Introduction: What Remains Unspoken - Raymon Montalbetti
Hidden Echoes is a work built on a timeless muse and a prophetic breath yet to be unleashed. Rather than interpreting the text of "Dictée" linearly, we sought to embody the traces of a shattered soul through gesture, sound, music, and silence, as an instinctive response.
"Dictée" is not a closed book with a fixed meaning. We view it as an open field, leaving traces across time and space, like echoes that resonate. The actor's actions on stage are traces that cross the boundaries between subjectivity and objectivity, sense and thought.
Our challenge is threefold: An active work of discovering the unknown within the body, or the body itself. Entrusting the moment of creation to the liberated body. Discovering hidden seeds of hope within echoes of relationships between artists and audiences.

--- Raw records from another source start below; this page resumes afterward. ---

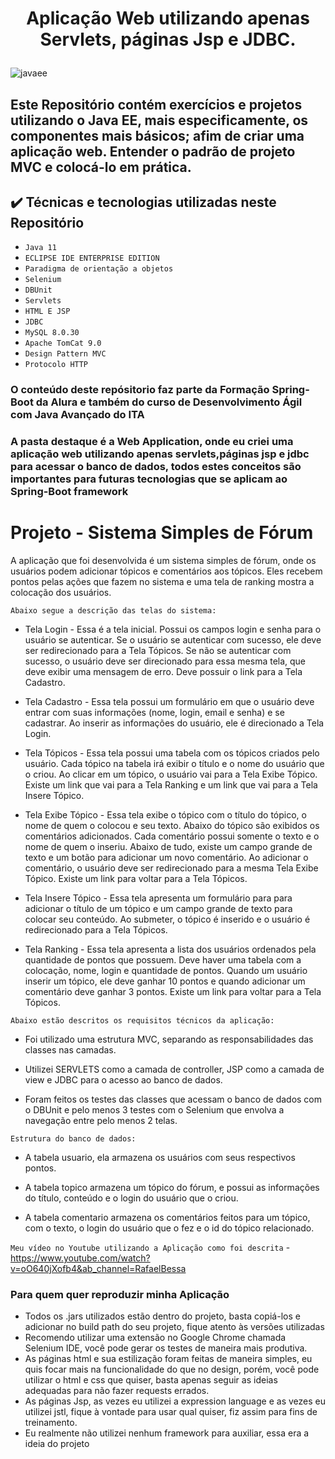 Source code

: <h1 align="center"> 
  <p align="center"> Aplicação Web utilizando apenas Servlets, páginas Jsp e JDBC. </p>
</h1>

![javaee](https://user-images.githubusercontent.com/104053775/193376553-d36161bd-eadd-4242-975e-19386768bfc7.png)

## Este Repositório contém exercícios e projetos utilizando o Java EE, mais especificamente, os componentes mais básicos; afim de criar uma aplicação web. Entender o **padrão de projeto MVC** e colocá-lo em prática.

## ✔️ Técnicas e tecnologias utilizadas neste Repositório

- ``Java 11``
- ``ECLIPSE IDE ENTERPRISE EDITION``
- ``Paradigma de orientação a objetos``
- ``Selenium``
- ``DBUnit``
- ``Servlets``
- ``HTML E JSP``
- ``JDBC``
- ``MySQL 8.0.30``
- ``Apache TomCat 9.0``
- ``Design Pattern MVC``
- ``Protocolo HTTP``

### O conteúdo deste repósitorio faz parte da **Formação Spring-Boot da Alura** e também do curso de **Desenvolvimento Ágil com Java Avançado do ITA**
### A pasta destaque é a Web Application, onde eu criei uma aplicação web utilizando apenas servlets,páginas jsp e jdbc para acessar o banco de dados, todos estes conceitos são importantes para futuras tecnologias que se aplicam ao Spring-Boot framework

# Projeto - Sistema Simples de Fórum

A aplicação que foi desenvolvida é um sistema simples de fórum, onde os usuários podem adicionar tópicos e comentários aos tópicos. Eles recebem pontos pelas ações que fazem no sistema e uma tela de ranking mostra a colocação dos usuários.

``Abaixo segue a descrição das telas do sistema:``

- Tela Login - Essa é a tela inicial. Possui os campos login e senha para o usuário se autenticar. Se o usuário se autenticar com sucesso, ele deve ser redirecionado para a Tela Tópicos. Se não se autenticar com sucesso, o usuário deve ser direcionado para essa mesma tela, que deve exibir uma mensagem de erro.  Deve possuir o link para a Tela Cadastro.

- Tela Cadastro - Essa tela possui um formulário em que o usuário deve entrar com suas informações (nome, login, email e senha) e se cadastrar. Ao inserir as informações do usuário, ele é direcionado a Tela Login.

- Tela Tópicos - Essa tela possui uma tabela com os tópicos criados pelo usuário. Cada tópico na tabela irá exibir o título e o nome do usuário que o criou. Ao clicar em um tópico, o usuário vai para a Tela Exibe Tópico. Existe um link que vai para a Tela Ranking e um link que vai para a Tela Insere Tópico.

- Tela Exibe Tópico - Essa tela exibe o tópico com o título do tópico, o nome de quem o colocou e seu texto. Abaixo do tópico são exibidos os comentários adicionados. Cada comentário possui somente o texto e o nome de quem o inseriu. Abaixo de tudo, existe um campo grande de texto e um botão para adicionar um novo comentário. Ao adicionar o comentário, o usuário deve ser redirecionado para a mesma Tela Exibe Tópico. Existe um link para voltar para a Tela Tópicos.

- Tela Insere Tópico - Essa tela apresenta um formulário para para adicionar o título de um tópico e um campo grande de texto para colocar seu conteúdo. Ao submeter, o tópico é inserido e o usuário é redirecionado para a Tela Tópicos.

- Tela Ranking - Essa tela apresenta a lista dos usuários ordenados pela quantidade de pontos que possuem. Deve haver uma tabela com a colocação, nome, login e quantidade de pontos. Quando um usuário inserir um tópico, ele deve ganhar 10 pontos e quando adicionar um comentário deve ganhar 3 pontos. Existe um link para voltar para a Tela Tópicos.

``Abaixo estão descritos os requisitos técnicos da aplicação:``

- Foi utilizado uma estrutura MVC, separando as responsabilidades das classes nas camadas.

- Utilizei SERVLETS como a camada de controller, JSP como a camada de view e JDBC para o acesso ao banco de dados. 

- Foram feitos os testes das classes que acessam o banco de dados com o DBUnit e pelo menos 3 testes com o Selenium que envolva a navegação entre pelo menos 2 telas.

``Estrutura do banco de dados:``

- A tabela usuario, ela armazena os usuários com seus respectivos pontos.

- A tabela topico armazena um tópico do fórum, e possui as informações do título, conteúdo e o login do usuário que o criou. 

- A tabela comentario armazena os comentários feitos para um tópico, com o texto, o login do usuário que o fez e o id do tópico relacionado.


``Meu vídeo no Youtube utilizando a Aplicação como foi descrita`` - https://www.youtube.com/watch?v=oO640jXofb4&ab_channel=RafaelBessa

### Para quem quer reproduzir minha Aplicação

- Todos os .jars utilizados estão dentro do projeto, basta copiá-los e adicionar no build path do seu projeto, fique atento às versões utilizadas
- Recomendo utilizar uma extensão no Google Chrome chamada Selenium IDE, você pode gerar os testes de maneira mais produtiva.
- As páginas html e sua estilização foram feitas de maneira simples, eu quis focar mais na funcionalidade do que no design, porém, você pode utilizar o html e css que quiser, basta apenas seguir as ideias adequadas para não fazer requests errados.
- As páginas Jsp, as vezes eu utilizei a expression language e as vezes eu utilizei jstl, fique à vontade para usar qual quiser, fiz assim para fins de treinamento.
- Eu realmente não utilizei nenhum framework para auxiliar, essa era a ideia do projeto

Hidden Echoes respects the concept of traditional theater while simultaneously questioning it. Instead of offering a friendly explanation, the audience is invited into a story of uncertainty and incompleteness.
Planning Intent: Layers of Stacked Layers by Jeong Ae-ran
Hidden Echoes begins with “Dictée”, the only posthumous work by Korean-American performance artist Teresa Cha Hak-kyung. During my master's degree program at New York University, I re-enacted her performance A Ble Wail based on a few surviving photographs, which became my graduation performance. The text used at that time was also "Dictée."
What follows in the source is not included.